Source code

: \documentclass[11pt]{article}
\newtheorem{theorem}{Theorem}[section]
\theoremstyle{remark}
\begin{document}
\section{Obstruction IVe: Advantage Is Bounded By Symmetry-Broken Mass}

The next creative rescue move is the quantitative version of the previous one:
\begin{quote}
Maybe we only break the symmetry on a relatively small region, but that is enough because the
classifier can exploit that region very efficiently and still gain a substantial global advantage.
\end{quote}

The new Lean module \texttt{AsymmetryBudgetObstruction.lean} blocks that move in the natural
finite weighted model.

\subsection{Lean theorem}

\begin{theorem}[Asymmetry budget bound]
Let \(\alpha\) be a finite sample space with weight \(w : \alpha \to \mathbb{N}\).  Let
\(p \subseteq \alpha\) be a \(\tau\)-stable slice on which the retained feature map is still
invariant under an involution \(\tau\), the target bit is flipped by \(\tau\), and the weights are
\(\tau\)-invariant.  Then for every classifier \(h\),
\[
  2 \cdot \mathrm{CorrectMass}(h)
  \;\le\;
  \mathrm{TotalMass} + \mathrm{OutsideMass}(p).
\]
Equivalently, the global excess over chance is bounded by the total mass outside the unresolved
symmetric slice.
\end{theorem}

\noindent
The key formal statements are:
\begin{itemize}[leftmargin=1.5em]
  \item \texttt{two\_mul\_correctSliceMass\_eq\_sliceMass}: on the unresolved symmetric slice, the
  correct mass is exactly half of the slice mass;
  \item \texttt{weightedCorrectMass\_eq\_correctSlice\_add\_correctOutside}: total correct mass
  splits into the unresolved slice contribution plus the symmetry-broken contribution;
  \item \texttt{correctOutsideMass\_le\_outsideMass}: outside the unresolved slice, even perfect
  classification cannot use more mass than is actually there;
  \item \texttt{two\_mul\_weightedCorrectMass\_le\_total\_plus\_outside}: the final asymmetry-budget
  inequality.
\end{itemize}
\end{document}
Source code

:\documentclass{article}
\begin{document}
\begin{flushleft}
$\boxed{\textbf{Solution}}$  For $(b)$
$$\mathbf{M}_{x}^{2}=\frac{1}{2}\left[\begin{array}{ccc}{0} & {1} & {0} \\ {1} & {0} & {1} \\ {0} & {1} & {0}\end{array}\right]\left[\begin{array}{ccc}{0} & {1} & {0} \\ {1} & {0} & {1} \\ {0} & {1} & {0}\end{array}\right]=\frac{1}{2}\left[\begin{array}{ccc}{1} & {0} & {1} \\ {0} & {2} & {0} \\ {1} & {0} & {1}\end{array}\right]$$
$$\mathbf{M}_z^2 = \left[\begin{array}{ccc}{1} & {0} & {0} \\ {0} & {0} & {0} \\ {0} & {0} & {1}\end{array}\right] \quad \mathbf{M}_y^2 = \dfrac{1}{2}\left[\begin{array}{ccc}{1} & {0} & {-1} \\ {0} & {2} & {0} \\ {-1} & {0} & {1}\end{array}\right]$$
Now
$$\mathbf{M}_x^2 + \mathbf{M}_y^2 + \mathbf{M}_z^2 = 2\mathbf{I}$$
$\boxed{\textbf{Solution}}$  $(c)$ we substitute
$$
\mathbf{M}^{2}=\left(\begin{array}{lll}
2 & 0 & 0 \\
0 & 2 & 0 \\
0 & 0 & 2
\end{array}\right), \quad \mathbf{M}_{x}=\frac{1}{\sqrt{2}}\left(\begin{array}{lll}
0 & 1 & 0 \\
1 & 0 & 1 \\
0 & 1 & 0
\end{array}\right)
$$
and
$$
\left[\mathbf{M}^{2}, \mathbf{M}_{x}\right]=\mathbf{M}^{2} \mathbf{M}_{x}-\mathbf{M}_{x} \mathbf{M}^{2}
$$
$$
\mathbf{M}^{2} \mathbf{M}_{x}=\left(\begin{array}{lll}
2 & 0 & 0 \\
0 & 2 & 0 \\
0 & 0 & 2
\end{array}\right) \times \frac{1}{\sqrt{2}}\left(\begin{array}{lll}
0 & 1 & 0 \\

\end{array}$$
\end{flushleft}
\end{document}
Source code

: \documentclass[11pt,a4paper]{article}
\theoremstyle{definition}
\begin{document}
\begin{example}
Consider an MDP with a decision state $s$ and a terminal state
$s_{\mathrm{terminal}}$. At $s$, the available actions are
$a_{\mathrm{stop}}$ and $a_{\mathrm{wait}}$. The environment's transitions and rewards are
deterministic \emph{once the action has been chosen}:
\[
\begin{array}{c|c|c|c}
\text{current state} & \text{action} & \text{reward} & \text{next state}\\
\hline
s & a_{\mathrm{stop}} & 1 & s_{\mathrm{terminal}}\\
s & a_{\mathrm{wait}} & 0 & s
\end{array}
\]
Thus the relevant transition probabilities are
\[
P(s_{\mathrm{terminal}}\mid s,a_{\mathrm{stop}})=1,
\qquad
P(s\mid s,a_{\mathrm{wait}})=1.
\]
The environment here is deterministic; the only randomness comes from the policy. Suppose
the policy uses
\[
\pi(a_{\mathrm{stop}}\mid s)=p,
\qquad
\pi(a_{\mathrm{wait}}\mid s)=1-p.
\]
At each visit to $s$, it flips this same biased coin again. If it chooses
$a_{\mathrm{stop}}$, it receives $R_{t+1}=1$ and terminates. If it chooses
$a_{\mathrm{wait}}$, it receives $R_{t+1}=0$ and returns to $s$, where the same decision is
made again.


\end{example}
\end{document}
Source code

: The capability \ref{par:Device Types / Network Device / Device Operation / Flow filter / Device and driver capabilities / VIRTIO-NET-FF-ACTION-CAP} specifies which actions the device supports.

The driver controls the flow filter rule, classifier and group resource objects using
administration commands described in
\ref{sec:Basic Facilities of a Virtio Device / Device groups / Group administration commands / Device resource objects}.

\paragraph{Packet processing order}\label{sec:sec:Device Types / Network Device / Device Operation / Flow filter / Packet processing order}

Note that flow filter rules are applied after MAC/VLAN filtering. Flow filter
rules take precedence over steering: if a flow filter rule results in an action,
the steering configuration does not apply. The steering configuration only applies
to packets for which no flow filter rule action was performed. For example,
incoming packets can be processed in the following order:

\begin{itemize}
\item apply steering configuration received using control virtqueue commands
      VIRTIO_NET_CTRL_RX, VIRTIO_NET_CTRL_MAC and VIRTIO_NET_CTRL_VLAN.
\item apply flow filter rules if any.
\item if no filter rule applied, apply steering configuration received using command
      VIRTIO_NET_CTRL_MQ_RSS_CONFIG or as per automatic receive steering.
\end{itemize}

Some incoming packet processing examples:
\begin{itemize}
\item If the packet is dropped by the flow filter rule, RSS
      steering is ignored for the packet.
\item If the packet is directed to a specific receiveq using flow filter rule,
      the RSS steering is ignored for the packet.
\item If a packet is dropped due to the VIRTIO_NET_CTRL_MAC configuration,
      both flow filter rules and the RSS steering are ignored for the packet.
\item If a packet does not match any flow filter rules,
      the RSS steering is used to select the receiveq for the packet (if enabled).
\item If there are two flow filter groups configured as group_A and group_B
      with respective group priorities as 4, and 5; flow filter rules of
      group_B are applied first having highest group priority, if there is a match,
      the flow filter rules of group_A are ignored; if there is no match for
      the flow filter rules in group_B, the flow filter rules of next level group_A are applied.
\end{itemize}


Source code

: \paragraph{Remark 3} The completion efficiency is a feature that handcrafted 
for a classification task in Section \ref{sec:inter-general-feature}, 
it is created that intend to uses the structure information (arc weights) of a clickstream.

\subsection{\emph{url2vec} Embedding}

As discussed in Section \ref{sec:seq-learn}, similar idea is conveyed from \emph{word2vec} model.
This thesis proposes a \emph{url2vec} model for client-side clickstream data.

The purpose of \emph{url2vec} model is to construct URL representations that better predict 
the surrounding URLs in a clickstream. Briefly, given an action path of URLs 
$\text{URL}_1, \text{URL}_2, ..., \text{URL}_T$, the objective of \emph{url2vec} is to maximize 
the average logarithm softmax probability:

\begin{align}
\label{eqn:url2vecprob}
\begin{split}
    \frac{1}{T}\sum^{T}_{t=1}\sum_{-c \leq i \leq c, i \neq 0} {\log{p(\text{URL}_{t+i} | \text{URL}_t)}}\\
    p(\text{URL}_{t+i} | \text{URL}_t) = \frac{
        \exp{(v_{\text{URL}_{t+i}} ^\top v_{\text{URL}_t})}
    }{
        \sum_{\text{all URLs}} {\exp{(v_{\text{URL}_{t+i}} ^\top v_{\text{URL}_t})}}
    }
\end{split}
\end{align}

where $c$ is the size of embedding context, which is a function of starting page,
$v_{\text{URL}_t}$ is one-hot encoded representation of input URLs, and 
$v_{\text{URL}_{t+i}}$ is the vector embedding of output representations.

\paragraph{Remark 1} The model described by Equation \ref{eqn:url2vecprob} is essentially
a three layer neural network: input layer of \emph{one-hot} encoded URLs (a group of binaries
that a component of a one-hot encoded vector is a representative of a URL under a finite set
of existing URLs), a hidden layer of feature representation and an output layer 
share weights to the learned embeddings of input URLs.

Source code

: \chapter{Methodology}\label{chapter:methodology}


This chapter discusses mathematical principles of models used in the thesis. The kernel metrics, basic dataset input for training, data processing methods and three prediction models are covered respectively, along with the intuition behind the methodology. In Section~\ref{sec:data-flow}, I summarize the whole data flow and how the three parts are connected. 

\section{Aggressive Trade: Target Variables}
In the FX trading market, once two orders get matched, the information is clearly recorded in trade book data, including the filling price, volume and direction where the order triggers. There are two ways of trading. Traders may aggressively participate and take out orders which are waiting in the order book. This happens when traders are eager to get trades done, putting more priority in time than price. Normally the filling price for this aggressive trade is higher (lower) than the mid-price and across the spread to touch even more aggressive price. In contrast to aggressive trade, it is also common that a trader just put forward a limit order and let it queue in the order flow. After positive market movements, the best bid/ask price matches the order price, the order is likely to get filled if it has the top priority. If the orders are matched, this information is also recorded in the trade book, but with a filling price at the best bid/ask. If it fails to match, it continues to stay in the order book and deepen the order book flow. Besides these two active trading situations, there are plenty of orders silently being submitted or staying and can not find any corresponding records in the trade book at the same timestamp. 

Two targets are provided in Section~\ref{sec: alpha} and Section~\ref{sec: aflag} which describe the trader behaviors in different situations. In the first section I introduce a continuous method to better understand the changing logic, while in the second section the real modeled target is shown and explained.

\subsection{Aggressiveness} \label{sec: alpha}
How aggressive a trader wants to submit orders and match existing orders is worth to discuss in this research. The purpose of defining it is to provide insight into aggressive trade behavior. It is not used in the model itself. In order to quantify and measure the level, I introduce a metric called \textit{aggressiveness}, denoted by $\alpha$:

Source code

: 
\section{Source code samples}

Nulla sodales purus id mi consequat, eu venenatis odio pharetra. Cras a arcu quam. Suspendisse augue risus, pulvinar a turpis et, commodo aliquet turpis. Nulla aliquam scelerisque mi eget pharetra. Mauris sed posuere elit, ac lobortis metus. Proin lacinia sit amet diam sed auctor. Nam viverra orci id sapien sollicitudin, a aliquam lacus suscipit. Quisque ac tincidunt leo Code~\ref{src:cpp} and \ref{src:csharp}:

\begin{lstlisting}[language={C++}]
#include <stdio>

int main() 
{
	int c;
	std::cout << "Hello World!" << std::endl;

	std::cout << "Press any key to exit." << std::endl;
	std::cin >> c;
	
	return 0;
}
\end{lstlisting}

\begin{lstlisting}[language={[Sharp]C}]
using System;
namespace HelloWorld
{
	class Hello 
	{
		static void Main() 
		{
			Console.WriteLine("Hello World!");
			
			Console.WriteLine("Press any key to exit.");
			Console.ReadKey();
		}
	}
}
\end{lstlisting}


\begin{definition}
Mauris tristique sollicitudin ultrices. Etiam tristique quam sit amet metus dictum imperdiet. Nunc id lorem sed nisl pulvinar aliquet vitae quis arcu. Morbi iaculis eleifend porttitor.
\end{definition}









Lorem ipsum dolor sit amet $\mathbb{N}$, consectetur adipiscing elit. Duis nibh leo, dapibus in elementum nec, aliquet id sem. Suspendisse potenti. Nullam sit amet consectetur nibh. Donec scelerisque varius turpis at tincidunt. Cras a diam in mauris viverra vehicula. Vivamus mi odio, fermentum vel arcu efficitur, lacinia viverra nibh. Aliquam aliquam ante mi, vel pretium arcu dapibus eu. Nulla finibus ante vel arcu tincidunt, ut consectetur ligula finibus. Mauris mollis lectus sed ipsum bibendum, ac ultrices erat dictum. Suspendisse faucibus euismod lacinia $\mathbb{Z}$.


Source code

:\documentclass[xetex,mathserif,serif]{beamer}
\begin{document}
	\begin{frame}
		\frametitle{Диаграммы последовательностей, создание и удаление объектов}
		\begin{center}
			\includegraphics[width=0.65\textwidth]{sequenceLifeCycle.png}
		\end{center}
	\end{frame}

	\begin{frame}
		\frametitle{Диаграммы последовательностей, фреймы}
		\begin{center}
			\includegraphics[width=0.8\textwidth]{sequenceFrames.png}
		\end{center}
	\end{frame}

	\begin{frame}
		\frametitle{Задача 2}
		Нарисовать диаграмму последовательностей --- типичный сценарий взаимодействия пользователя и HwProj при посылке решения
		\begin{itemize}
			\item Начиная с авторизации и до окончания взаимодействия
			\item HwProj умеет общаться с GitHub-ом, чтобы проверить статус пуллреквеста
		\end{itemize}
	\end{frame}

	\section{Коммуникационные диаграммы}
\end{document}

# [Exercise requirements]
Within the entries, find each line holding the string "sqrt". Reply with how many there are, as a number alone.

# [Answer to this task]
2